◆ **WORK REQUEST**: Which lines in the records below include the word "answer"? Report each of them in full.

◆ **RECORDS TO PROCESS**:
____

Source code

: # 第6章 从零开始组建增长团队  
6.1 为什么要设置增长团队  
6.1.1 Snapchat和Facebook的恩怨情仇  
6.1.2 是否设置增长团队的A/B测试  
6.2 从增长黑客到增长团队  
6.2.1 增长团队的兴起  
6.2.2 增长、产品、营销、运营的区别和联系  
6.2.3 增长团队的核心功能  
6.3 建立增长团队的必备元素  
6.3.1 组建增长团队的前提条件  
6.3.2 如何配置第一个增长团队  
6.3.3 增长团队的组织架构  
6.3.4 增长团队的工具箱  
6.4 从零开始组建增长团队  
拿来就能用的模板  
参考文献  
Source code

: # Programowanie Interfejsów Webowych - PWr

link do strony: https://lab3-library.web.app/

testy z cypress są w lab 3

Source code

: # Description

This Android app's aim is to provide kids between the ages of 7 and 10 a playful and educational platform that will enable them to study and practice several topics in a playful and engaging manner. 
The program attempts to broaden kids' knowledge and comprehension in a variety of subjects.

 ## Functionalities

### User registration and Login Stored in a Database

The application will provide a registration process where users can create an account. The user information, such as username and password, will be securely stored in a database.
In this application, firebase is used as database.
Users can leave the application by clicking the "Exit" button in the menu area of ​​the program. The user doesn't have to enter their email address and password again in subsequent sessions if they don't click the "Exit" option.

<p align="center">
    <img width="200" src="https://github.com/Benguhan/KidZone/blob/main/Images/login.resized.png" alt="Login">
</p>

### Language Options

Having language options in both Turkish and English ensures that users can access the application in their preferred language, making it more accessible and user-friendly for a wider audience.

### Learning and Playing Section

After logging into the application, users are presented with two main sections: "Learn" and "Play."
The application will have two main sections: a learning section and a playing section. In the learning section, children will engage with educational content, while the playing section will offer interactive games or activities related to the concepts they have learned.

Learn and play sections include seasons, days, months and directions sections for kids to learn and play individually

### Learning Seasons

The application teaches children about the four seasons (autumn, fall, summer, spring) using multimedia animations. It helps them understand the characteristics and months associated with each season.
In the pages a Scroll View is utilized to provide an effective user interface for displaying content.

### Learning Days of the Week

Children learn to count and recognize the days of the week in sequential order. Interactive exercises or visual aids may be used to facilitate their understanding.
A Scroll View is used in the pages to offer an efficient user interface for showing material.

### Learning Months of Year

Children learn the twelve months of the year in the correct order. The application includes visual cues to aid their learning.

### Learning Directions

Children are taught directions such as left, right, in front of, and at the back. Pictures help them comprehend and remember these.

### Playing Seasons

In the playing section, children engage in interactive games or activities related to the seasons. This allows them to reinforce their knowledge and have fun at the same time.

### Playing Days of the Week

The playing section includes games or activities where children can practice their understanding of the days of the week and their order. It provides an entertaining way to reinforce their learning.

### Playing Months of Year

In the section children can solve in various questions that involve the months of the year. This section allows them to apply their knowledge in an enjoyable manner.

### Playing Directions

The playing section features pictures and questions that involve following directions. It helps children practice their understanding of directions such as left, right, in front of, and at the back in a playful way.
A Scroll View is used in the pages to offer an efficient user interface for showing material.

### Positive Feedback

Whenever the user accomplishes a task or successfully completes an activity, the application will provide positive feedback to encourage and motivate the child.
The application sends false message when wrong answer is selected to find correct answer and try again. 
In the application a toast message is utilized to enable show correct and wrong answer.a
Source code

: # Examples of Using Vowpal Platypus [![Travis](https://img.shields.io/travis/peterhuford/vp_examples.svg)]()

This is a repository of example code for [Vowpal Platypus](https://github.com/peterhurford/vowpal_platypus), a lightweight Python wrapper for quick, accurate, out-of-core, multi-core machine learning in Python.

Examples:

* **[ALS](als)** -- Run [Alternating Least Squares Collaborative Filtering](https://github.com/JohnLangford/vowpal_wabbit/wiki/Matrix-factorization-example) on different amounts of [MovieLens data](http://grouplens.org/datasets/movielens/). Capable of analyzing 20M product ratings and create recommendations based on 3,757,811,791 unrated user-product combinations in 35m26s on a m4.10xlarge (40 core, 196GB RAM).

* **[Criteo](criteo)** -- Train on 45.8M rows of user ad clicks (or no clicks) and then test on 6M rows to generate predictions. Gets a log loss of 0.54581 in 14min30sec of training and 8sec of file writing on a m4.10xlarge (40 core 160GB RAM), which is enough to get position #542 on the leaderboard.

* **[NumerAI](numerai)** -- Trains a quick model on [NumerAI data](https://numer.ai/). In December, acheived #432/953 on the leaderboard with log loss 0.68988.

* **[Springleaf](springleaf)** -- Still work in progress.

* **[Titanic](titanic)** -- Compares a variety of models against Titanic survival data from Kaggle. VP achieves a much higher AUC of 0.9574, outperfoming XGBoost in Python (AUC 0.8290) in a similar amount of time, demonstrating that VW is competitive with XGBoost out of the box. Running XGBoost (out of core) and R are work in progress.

____

◆ **EXERCISE RESULT**:
The application sends false message when wrong answer is selected to find correct answer and try again. 
In the application a toast message is utilized to enable show correct and wrong answer.a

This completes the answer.